Problem details
Every line in the listing below from the one with "3. **Add scripts:**" through the one with "It creates a" is to be reproduced exactly, both ends included; leave out the rest.

(Data for the task)

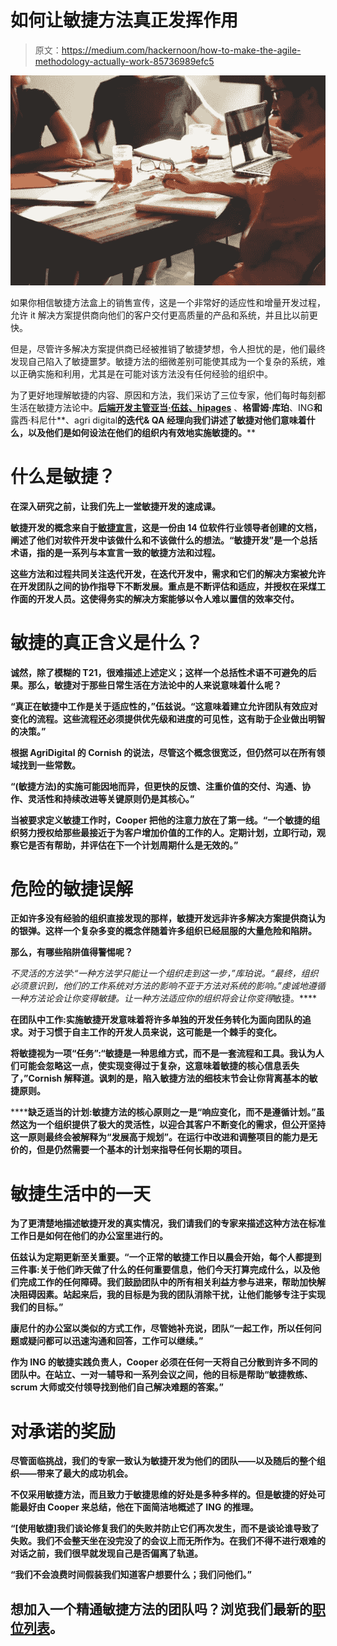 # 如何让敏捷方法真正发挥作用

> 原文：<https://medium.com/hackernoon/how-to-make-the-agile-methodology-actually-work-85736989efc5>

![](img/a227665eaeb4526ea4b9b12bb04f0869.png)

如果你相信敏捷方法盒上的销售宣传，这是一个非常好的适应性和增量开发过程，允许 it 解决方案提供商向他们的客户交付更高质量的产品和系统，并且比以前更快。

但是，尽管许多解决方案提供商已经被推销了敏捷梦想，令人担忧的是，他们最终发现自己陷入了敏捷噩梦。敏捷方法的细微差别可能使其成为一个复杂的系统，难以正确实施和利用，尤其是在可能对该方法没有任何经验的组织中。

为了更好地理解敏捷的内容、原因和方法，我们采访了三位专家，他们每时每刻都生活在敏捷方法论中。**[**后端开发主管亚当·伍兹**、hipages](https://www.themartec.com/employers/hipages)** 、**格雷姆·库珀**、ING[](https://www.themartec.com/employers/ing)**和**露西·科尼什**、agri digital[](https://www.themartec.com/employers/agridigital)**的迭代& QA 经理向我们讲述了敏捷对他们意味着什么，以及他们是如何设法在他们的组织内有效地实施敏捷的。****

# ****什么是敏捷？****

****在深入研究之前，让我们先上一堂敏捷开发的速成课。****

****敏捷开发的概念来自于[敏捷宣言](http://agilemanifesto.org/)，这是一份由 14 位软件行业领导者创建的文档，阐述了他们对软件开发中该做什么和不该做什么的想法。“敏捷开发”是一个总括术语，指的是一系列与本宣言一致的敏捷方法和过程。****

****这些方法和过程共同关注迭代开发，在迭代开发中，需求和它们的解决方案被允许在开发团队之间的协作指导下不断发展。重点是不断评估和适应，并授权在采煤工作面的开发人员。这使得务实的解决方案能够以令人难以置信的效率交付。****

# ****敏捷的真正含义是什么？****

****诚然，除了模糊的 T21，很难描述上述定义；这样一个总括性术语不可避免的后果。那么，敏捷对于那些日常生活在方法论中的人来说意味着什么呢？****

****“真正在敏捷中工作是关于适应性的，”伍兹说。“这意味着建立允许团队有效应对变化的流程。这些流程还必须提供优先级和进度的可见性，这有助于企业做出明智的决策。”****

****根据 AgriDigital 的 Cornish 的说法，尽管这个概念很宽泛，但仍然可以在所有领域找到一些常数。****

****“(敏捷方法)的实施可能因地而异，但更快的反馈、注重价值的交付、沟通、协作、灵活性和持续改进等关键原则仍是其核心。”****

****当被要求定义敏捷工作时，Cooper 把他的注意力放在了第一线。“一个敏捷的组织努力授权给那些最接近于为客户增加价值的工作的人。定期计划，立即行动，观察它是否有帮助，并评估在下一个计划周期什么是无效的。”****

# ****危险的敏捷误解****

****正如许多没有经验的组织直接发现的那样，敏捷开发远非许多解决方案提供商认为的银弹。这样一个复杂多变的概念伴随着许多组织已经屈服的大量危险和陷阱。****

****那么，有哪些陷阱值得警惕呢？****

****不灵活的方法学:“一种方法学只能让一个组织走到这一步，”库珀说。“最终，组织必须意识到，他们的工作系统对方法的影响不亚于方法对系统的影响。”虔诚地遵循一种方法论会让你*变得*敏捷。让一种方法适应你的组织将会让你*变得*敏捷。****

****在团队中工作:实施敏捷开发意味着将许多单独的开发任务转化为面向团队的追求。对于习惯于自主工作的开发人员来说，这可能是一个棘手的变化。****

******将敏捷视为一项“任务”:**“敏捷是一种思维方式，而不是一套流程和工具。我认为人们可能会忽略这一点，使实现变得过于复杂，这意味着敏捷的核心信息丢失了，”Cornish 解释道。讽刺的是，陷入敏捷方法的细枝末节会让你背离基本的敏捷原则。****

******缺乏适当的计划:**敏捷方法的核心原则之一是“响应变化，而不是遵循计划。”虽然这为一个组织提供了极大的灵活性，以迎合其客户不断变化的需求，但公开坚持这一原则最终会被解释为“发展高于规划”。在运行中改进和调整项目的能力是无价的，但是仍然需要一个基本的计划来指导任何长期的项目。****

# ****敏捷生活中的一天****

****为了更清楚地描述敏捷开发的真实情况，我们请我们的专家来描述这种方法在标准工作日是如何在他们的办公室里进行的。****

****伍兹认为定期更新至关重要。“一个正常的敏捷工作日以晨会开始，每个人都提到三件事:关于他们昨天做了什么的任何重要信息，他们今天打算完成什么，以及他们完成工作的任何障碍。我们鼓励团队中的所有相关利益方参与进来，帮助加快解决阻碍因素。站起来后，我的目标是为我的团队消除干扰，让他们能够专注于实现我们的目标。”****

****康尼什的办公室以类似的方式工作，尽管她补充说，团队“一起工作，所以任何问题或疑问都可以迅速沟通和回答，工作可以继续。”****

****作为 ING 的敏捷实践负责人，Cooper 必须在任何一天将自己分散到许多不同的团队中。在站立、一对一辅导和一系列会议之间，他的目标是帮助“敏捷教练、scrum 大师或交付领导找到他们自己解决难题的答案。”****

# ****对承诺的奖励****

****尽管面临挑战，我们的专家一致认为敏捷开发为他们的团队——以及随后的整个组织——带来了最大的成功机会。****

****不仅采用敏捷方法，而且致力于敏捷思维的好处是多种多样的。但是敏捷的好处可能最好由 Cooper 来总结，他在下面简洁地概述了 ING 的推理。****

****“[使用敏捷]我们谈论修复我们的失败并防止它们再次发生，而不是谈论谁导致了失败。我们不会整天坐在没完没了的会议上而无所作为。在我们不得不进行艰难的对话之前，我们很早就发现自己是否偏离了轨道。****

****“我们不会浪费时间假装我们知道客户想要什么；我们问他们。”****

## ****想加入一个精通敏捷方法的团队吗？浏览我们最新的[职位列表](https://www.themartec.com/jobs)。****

(End Data for the task)
(Data for the task)

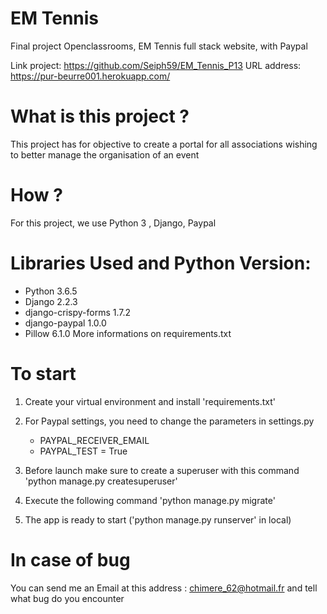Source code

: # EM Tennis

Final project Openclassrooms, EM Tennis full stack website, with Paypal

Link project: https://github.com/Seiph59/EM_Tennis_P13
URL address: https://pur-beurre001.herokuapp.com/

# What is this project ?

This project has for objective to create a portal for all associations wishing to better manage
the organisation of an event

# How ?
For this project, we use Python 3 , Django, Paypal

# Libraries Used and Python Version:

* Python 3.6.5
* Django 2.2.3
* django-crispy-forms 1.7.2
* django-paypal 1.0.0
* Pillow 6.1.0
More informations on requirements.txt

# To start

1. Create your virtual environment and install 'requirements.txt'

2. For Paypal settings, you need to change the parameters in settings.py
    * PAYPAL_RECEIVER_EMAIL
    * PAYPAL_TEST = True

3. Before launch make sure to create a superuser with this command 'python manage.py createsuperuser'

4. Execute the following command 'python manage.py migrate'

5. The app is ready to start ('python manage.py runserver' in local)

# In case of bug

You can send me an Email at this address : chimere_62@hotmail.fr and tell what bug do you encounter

(End Data for the task)
(Data for the task)

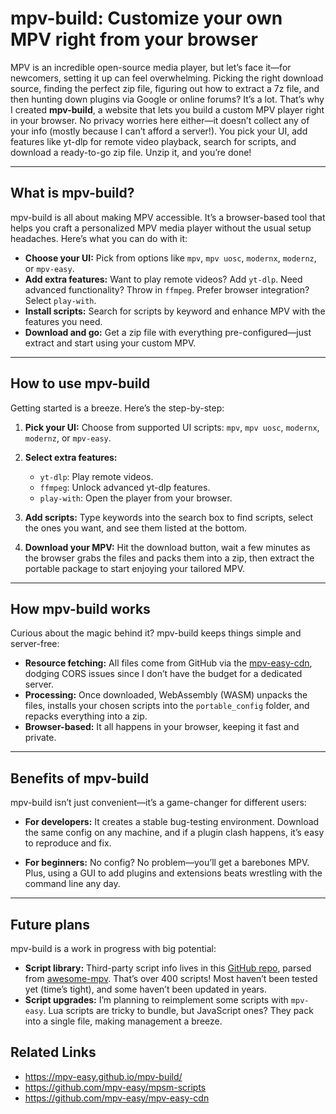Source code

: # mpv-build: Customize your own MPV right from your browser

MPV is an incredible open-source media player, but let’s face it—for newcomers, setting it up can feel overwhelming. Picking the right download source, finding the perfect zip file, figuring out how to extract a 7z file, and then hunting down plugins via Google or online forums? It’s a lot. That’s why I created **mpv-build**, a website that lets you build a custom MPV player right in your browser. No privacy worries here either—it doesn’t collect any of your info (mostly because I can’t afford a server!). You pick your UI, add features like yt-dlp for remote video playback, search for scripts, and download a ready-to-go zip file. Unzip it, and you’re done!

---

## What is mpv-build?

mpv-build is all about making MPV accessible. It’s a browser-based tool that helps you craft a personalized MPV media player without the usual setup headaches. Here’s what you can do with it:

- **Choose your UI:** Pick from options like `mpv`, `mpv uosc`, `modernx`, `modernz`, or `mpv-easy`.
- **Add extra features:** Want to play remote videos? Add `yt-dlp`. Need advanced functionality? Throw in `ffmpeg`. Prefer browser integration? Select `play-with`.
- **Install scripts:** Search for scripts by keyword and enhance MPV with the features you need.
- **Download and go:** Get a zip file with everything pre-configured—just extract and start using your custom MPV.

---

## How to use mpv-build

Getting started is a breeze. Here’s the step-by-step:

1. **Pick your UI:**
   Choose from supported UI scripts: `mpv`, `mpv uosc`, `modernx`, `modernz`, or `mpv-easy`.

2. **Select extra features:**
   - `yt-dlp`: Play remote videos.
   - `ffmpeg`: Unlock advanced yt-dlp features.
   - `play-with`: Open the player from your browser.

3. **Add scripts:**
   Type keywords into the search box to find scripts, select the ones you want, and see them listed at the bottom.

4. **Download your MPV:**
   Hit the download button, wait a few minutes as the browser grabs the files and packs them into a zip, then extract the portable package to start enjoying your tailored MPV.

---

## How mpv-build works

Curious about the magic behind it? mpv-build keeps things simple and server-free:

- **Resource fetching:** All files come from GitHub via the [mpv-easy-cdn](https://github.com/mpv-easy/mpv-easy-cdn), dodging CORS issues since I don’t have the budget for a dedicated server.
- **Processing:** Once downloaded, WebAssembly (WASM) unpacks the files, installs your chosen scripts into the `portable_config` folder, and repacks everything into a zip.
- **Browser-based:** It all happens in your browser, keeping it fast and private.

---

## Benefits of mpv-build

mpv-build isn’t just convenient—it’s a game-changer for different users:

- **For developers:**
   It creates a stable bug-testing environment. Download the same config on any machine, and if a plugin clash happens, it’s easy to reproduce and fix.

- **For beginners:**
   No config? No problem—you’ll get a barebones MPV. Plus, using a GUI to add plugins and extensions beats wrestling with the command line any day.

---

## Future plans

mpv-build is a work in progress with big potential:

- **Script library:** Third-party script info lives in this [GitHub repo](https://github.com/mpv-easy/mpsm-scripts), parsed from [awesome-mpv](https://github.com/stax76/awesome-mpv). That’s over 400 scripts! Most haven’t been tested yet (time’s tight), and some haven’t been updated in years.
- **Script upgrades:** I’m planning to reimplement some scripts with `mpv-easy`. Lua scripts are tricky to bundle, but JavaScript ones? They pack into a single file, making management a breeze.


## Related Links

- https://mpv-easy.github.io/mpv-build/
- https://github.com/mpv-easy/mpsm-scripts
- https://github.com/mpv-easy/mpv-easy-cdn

(End Data for the task)

Task response
3. **Add scripts:**
   Type keywords into the search box to find scripts, select the ones you want, and see them listed at the bottom.

4. **Download your MPV:**
   Hit the download button, wait a few minutes as the browser grabs the files and packs them into a zip, then extract the portable package to start enjoying your tailored MPV.

---

## How mpv-build works

Curious about the magic behind it? mpv-build keeps things simple and server-free:

- **Resource fetching:** All files come from GitHub via the [mpv-easy-cdn](https://github.com/mpv-easy/mpv-easy-cdn), dodging CORS issues since I don’t have the budget for a dedicated server.
- **Processing:** Once downloaded, WebAssembly (WASM) unpacks the files, installs your chosen scripts into the `portable_config` folder, and repacks everything into a zip.
- **Browser-based:** It all happens in your browser, keeping it fast and private.

---

## Benefits of mpv-build

mpv-build isn’t just convenient—it’s a game-changer for different users:

- **For developers:**
   It creates a stable bug-testing environment. Download the same config on any machine, and if a plugin clash happens, it’s easy to reproduce and fix.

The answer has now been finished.